В Январе 1911 г. урядник однажды заехал ко мне за справками, не знаю ли я, где мое метрическое свидетельство, когда я взял бумаги из Университета?.. Потом через несколько времени привез требование, чтобы я с ним поехал в уездное присутствие по воинским делам – для освидетельствования моей плоти о ее годности и негодности к военной службе. Я был телесно болен и не торопился: на дворе стояла сильная вьюга и я по нездоровью отказался с ним ехать. Он уехал. Еще через несколько времени уже в начале февраля – он привез мне запечатанное письмо от А. С. Шатилова. Это был исправник. Шатилов просил меня в нем не отказать приехать на присланной лошади в соседнюю усадьбу князя Д., временно исполнявшего должность уездного предводителя дворянства, – «чтобы поговорить со мной об одном очень серьезном для меня деле». Письмо дышало тем сочувствием, которое я заметил в исправнике уже раньше. Я поехал. В усадьбе встретил меня князь и повел в свой кабинет, где был уже исправник. Оба поздоровались со мной приветливо и объяснили, в чем дело. Дело было, конечно, мой отказ от военной службы.

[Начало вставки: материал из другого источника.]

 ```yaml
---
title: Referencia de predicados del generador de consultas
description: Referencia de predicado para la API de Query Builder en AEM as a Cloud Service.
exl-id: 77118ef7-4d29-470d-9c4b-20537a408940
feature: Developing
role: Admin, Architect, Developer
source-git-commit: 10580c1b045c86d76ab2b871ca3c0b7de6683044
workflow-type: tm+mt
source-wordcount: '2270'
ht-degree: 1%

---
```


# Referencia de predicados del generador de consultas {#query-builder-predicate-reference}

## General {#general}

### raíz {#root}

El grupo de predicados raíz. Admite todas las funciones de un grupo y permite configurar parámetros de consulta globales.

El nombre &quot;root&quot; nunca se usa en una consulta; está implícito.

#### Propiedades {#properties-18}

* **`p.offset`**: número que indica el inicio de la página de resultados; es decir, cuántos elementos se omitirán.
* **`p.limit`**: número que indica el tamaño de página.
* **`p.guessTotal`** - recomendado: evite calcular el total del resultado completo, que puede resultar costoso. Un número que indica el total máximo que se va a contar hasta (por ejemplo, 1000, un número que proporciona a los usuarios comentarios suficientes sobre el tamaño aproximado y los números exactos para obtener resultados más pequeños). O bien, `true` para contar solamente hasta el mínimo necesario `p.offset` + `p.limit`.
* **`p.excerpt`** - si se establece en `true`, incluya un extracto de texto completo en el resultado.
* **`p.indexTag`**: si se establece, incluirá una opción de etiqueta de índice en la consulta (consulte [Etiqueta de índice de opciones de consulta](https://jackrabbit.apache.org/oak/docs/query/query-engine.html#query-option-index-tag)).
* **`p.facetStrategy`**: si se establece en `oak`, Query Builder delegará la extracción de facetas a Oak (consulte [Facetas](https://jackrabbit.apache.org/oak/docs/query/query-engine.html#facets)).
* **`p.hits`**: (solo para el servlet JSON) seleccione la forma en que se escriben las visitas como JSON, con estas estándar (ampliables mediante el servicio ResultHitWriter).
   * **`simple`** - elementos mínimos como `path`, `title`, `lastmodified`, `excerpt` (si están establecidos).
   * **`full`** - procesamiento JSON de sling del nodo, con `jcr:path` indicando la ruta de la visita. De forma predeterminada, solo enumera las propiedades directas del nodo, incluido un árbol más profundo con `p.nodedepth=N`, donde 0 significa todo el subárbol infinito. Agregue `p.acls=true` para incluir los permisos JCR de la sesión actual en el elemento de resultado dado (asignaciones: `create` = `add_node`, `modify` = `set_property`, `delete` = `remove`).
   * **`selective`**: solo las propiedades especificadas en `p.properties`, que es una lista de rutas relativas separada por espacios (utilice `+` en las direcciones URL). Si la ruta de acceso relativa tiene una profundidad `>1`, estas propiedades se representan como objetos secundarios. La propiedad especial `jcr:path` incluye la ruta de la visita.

– Вы представьте себе, в какое глупое, дурацкое, невыносимое положение вы меня ставите? – объяснял князь. – Я теперь временно исполняющий должность уездного предводителя дворянства, и я должен буду председательствовать в этой комиссии – и как председатель комиссии должен буду вас предать суду, который грозит вам каторгой! Ведь это же невероятно. Я буду виновником того, что вас сошлют на каторгу. Я вас с детства знаю. Вы помилуйте! Избавьте меня, пожалуйста, от такой ужасной обязанности. Я сам солдат. Я свой долг выполню. Но вы войдите в мое положение. Пожалейте меня. Неужели вы будете отказываться!
Я говорил, что я переменить ничего не могу, что во всем воля Божия. Его, князя, если он предаст меня суду, за это осуждать не буду, но сам служить ни в коем случае не могу. Одному Бог на земле указывает одно дело, другому другое. Каждый пусть делает свое.